Устюжанин не стал выяснять по интеркому, какие именно и насколько они небольшие. За дверями завозились, замок щелкнул, и командир корабля шагнул через порог.
— Василий Тимофеевич, — предложил Никита, — давайте спустимся в трюм.
Устюжанин внимательно окинул взглядом Полынова, ничего не сказал и молча зашагал к трапу. Слишком серьезным было лицо Полынова, чтобы он мог заподозрить, будто его приглашают в компанию спасателей на рюмку водки.
Увидев, какой «подарочек» подкинули им эфэсбэшники, невозмутимый Устюжанин растерялся.
— Что это? — хрипло вырвалось у него. — Да как же это?..
Он недоуменно уставился на Полынова. В его голове просто не укладывалось, что родная российская спецслужба вот так вот, за здорово живешь, без каких-либо на, его взгляд, оснований, собралась препроводить их к праотцам. Слишком долго он прослужил в авиации, чтобы в один момент поменять представления о чести и порядочности людей в армейских мундирах — до сих пор спецслужбы работали бок о бок с экипажами, предотвращая диверсионные акты, а не наоборот.
— Слушай, Никита, а разминировать ее никак?..
Полынов отрицательно покачал головой.
— Может, мой бортмеханик попробует? — совсем уж околесицу понес Устюжанин. — Руки у него золотые…
— Не стоит рисковать, — оборвал его Никита. — Сделаем проще.
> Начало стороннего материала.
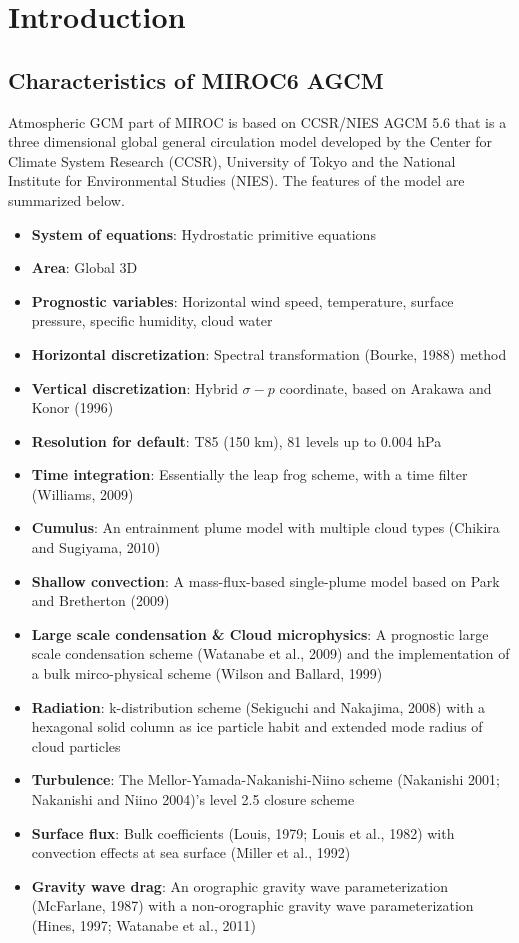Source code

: \hypertarget{introduction}{%
\section{Introduction}\label{introduction}}

\hypertarget{characteristics-of-miroc6-agcm}{%
\subsection{Characteristics of MIROC6
AGCM}\label{characteristics-of-miroc6-agcm}}

Atmospheric GCM part of MIROC is based on CCSR/NIES AGCM 5.6 that is a
three dimensional global general circulation model developed by the
Center for Climate System Research (CCSR), University of Tokyo and the
National Institute for Environmental Studies (NIES). The features of the
model are summarized below.

\begin{itemize}
\tightlist
\item
  \textbf{System of equations}: Hydrostatic primitive equations
\item
  \textbf{Area}: Global 3D
\item
  \textbf{Prognostic variables}: Horizontal wind speed, temperature,
  surface pressure, specific humidity, cloud water
\item
  \textbf{Horizontal discretization}: Spectral transformation (Bourke,
  1988) method
\item
  \textbf{Vertical discretization}: Hybrid \(\sigma - p\) coordinate,
  based on Arakawa and Konor (1996)
\item
  \textbf{Resolution for default}: T85 (150 km), 81 levels up to 0.004
  hPa
\item
  \textbf{Time integration}: Essentially the leap frog scheme, with a
  time filter (Williams, 2009)
\item
  \textbf{Cumulus}: An entrainment plume model with multiple cloud types
  (Chikira and Sugiyama, 2010)
\item
  \textbf{Shallow convection}: A mass-flux-based single-plume model
  based on Park and Bretherton (2009)
\item
  \textbf{Large scale condensation \& Cloud microphysics}: A prognostic
  large scale condensation scheme (Watanabe et al., 2009) and the
  implementation of a bulk mirco-physical scheme (Wilson and Ballard,
  1999)
\item
  \textbf{Radiation}: k-distribution scheme (Sekiguchi and Nakajima,
  2008) with a hexagonal solid column as ice particle habit and extended
  mode radius of cloud particles
\item
  \textbf{Turbulence}: The Mellor-Yamada-Nakanishi-Niino scheme
  (Nakanishi 2001; Nakanishi and Niino 2004)'s level 2.5 closure scheme
\item
  \textbf{Surface flux}: Bulk coefficients (Louis, 1979; Louis et al.,
  1982) with convection effects at sea surface (Miller et al., 1992)
\item
  \textbf{Gravity wave drag}: An orographic gravity wave
  parameterization (McFarlane, 1987) with a non-orographic gravity wave
  parameterization (Hines, 1997; Watanabe et al., 2011)
\end{itemize}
Откроем люк и сбросим машину.
Глаза у старого пилота полезли на лоб.
— К-как?!
За тридцать лет службы он привык, что все грузы должны быть доставлены получателю в целости и сохранности, и иного отношения к своей работе не представлял. «Крепкая косточка» его чести авиатора и не предполагала, в какие костоломные жернова угодила.
— Может, только мину?
— Нет, — снова жестко отрезал Никита. — Спецы, установившие ее здесь, несомненно, предусмотрели такой вариант. Копаться в машине не будем и сбросим ее целиком.
Устюжанин шумно перевел дух, вытер пот с лица и, кажется, стал немного соображать.
— Надо снизиться… Высота — десять тысяч… Задохнемся…
Никита нехорошо оскалился.
— Здесь барометрический взрыватель! — гаркнул он. — Как только начнем снижаться — прощай мама! Понятно?
Устюжанин закивал.
— А раз понятно, — понизил тон Полынов, — тогда, Василий Тимофеевич, неси кислородные маски. Три. Стоп! — остановил он было дернувшегося идти летчика. — Сколько у нас еще осталось полетного времени на этой высоте?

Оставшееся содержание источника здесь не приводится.